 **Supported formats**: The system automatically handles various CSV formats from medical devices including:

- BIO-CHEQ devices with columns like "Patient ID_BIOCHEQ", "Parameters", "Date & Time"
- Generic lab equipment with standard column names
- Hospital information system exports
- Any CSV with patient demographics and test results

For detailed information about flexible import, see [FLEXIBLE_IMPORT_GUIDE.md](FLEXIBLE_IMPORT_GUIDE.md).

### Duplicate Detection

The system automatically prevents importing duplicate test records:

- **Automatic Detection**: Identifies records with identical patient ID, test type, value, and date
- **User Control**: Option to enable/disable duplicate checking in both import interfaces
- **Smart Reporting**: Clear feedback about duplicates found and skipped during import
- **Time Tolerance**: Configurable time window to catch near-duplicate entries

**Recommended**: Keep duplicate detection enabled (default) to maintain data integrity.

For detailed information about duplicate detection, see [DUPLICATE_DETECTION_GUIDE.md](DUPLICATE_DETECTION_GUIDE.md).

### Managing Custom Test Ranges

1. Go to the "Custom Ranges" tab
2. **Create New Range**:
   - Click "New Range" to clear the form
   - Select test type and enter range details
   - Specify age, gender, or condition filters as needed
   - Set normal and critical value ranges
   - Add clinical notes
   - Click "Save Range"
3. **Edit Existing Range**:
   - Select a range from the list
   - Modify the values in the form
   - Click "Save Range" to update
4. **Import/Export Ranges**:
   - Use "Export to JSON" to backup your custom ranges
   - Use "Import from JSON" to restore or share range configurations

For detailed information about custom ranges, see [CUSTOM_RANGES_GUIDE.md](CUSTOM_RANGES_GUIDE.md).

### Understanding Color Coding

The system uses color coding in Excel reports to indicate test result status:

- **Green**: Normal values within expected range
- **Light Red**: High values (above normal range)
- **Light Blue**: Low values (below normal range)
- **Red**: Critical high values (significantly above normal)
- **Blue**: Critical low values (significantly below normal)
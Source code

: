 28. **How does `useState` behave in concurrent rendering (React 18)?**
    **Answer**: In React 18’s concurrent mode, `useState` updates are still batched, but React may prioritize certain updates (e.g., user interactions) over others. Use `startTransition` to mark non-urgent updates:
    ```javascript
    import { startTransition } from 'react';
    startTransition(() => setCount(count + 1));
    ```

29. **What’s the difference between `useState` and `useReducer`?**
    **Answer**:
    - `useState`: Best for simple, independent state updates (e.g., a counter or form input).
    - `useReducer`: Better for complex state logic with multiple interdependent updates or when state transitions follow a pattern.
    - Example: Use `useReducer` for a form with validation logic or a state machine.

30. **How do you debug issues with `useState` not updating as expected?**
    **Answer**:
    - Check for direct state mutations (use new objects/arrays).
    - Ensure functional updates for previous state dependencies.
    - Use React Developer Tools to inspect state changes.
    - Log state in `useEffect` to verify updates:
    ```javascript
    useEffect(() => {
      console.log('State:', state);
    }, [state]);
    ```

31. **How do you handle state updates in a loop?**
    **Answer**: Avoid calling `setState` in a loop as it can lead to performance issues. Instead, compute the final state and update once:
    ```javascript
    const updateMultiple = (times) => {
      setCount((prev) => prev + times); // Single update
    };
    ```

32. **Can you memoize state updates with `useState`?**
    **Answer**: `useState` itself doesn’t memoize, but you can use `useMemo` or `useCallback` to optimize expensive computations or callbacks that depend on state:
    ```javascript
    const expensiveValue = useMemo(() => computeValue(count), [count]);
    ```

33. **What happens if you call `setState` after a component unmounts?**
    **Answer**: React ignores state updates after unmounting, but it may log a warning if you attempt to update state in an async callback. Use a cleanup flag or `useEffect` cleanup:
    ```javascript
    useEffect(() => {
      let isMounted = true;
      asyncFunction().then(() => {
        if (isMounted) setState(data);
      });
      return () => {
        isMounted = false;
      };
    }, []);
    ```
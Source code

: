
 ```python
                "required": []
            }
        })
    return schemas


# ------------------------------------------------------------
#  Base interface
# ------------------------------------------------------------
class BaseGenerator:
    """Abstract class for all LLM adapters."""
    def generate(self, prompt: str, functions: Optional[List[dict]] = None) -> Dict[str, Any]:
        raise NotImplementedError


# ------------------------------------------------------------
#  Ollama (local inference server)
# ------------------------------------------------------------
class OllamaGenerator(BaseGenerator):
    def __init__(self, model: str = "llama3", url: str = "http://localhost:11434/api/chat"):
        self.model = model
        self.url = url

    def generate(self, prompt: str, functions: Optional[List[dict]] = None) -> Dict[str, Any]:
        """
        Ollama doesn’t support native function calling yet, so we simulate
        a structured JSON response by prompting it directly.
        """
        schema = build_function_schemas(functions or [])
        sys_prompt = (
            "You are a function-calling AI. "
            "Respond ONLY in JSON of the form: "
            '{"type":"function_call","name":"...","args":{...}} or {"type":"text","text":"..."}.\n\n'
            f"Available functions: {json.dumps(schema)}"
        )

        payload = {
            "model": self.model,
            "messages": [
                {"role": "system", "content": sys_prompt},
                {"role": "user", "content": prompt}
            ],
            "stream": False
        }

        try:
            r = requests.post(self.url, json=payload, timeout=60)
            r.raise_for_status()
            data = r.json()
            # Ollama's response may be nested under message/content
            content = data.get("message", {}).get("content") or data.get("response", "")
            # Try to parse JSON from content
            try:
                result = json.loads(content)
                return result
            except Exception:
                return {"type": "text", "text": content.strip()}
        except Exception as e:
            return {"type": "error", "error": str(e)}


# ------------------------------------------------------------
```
::::
:: What to work on ::
Copy out the entire listing exactly.

:: Written answer ::
 **Supported formats**: The system automatically handles various CSV formats from medical devices including:

- BIO-CHEQ devices with columns like "Patient ID_BIOCHEQ", "Parameters", "Date & Time"
- Generic lab equipment with standard column names
- Hospital information system exports
- Any CSV with patient demographics and test results

For detailed information about flexible import, see [FLEXIBLE_IMPORT_GUIDE.md](FLEXIBLE_IMPORT_GUIDE.md).

### Duplicate Detection

The system automatically prevents importing duplicate test records:

- **Automatic Detection**: Identifies records with identical patient ID, test type, value, and date
- **User Control**: Option to enable/disable duplicate checking in both import interfaces
- **Smart Reporting**: Clear feedback about duplicates found and skipped during import
- **Time Tolerance**: Configurable time window to catch near-duplicate entries

**Recommended**: Keep duplicate detection enabled (default) to maintain data integrity.

For detailed information about duplicate detection, see [DUPLICATE_DETECTION_GUIDE.md](DUPLICATE_DETECTION_GUIDE.md).

### Managing Custom Test Ranges

1. Go to the "Custom Ranges" tab
2. **Create New Range**:
   - Click "New Range" to clear the form
   - Select test type and enter range details
   - Specify age, gender, or condition filters as needed
   - Set normal and critical value ranges
   - Add clinical notes
   - Click "Save Range"
3. **Edit Existing Range**:
   - Select a range from the list
   - Modify the values in the form
   - Click "Save Range" to update
4. **Import/Export Ranges**:
   - Use "Export to JSON" to backup your custom ranges
   - Use "Import from JSON" to restore or share range configurations

For detailed information about custom ranges, see [CUSTOM_RANGES_GUIDE.md](CUSTOM_RANGES_GUIDE.md).

### Understanding Color Coding

The system uses color coding in Excel reports to indicate test result status:

- **Green**: Normal values within expected range
- **Light Red**: High values (above normal range)
- **Light Blue**: Low values (below normal range)
- **Red**: Critical high values (significantly above normal)
- **Blue**: Critical low values (significantly below normal)
Source code

: 28. **How does `useState` behave in concurrent rendering (React 18)?**
    **Answer**: In React 18’s concurrent mode, `useState` updates are still batched, but React may prioritize certain updates (e.g., user interactions) over others. Use `startTransition` to mark non-urgent updates:
    ```javascript
    import { startTransition } from 'react';
    startTransition(() => setCount(count + 1));
    ```

29. **What’s the difference between `useState` and `useReducer`?**
    **Answer**:
    - `useState`: Best for simple, independent state updates (e.g., a counter or form input).
    - `useReducer`: Better for complex state logic with multiple interdependent updates or when state transitions follow a pattern.
    - Example: Use `useReducer` for a form with validation logic or a state machine.

30. **How do you debug issues with `useState` not updating as expected?**
    **Answer**:
    - Check for direct state mutations (use new objects/arrays).
    - Ensure functional updates for previous state dependencies.
    - Use React Developer Tools to inspect state changes.
    - Log state in `useEffect` to verify updates:
    ```javascript
    useEffect(() => {
      console.log('State:', state);
    }, [state]);
    ```

31. **How do you handle state updates in a loop?**
    **Answer**: Avoid calling `setState` in a loop as it can lead to performance issues. Instead, compute the final state and update once:
    ```javascript
    const updateMultiple = (times) => {
      setCount((prev) => prev + times); // Single update
    };
    ```

32. **Can you memoize state updates with `useState`?**
    **Answer**: `useState` itself doesn’t memoize, but you can use `useMemo` or `useCallback` to optimize expensive computations or callbacks that depend on state:
    ```javascript
    const expensiveValue = useMemo(() => computeValue(count), [count]);
    ```

33. **What happens if you call `setState` after a component unmounts?**
    **Answer**: React ignores state updates after unmounting, but it may log a warning if you attempt to update state in an async callback. Use a cleanup flag or `useEffect` cleanup:
    ```javascript
    useEffect(() => {
      let isMounted = true;
      asyncFunction().then(() => {
        if (isMounted) setState(data);
      });
      return () => {
        isMounted = false;
      };
    }, []);
    ```
Source code

:
 ```python
                "required": []
            }
        })
    return schemas


# ------------------------------------------------------------
#  Base interface
# ------------------------------------------------------------
class BaseGenerator:
    """Abstract class for all LLM adapters."""
    def generate(self, prompt: str, functions: Optional[List[dict]] = None) -> Dict[str, Any]:
        raise NotImplementedError


# ------------------------------------------------------------
#  Ollama (local inference server)
# ------------------------------------------------------------
class OllamaGenerator(BaseGenerator):
    def __init__(self, model: str = "llama3", url: str = "http://localhost:11434/api/chat"):
        self.model = model
        self.url = url

    def generate(self, prompt: str, functions: Optional[List[dict]] = None) -> Dict[str, Any]:
        """
        Ollama doesn’t support native function calling yet, so we simulate
        a structured JSON response by prompting it directly.
        """
        schema = build_function_schemas(functions or [])
        sys_prompt = (
            "You are a function-calling AI. "
            "Respond ONLY in JSON of the form: "
            '{"type":"function_call","name":"...","args":{...}} or {"type":"text","text":"..."}.\n\n'
            f"Available functions: {json.dumps(schema)}"
        )

        payload = {
            "model": self.model,
            "messages": [
                {"role": "system", "content": sys_prompt},
                {"role": "user", "content": prompt}
            ],
            "stream": False
        }

        try:
            r = requests.post(self.url, json=payload, timeout=60)
            r.raise_for_status()
            data = r.json()
            # Ollama's response may be nested under message/content
            content = data.get("message", {}).get("content") or data.get("response", "")
            # Try to parse JSON from content
            try:
                result = json.loads(content)
                return result
            except Exception:
                return {"type": "text", "text": content.strip()}
        except Exception as e:
            return {"type": "error", "error": str(e)}


# ------------------------------------------------------------
```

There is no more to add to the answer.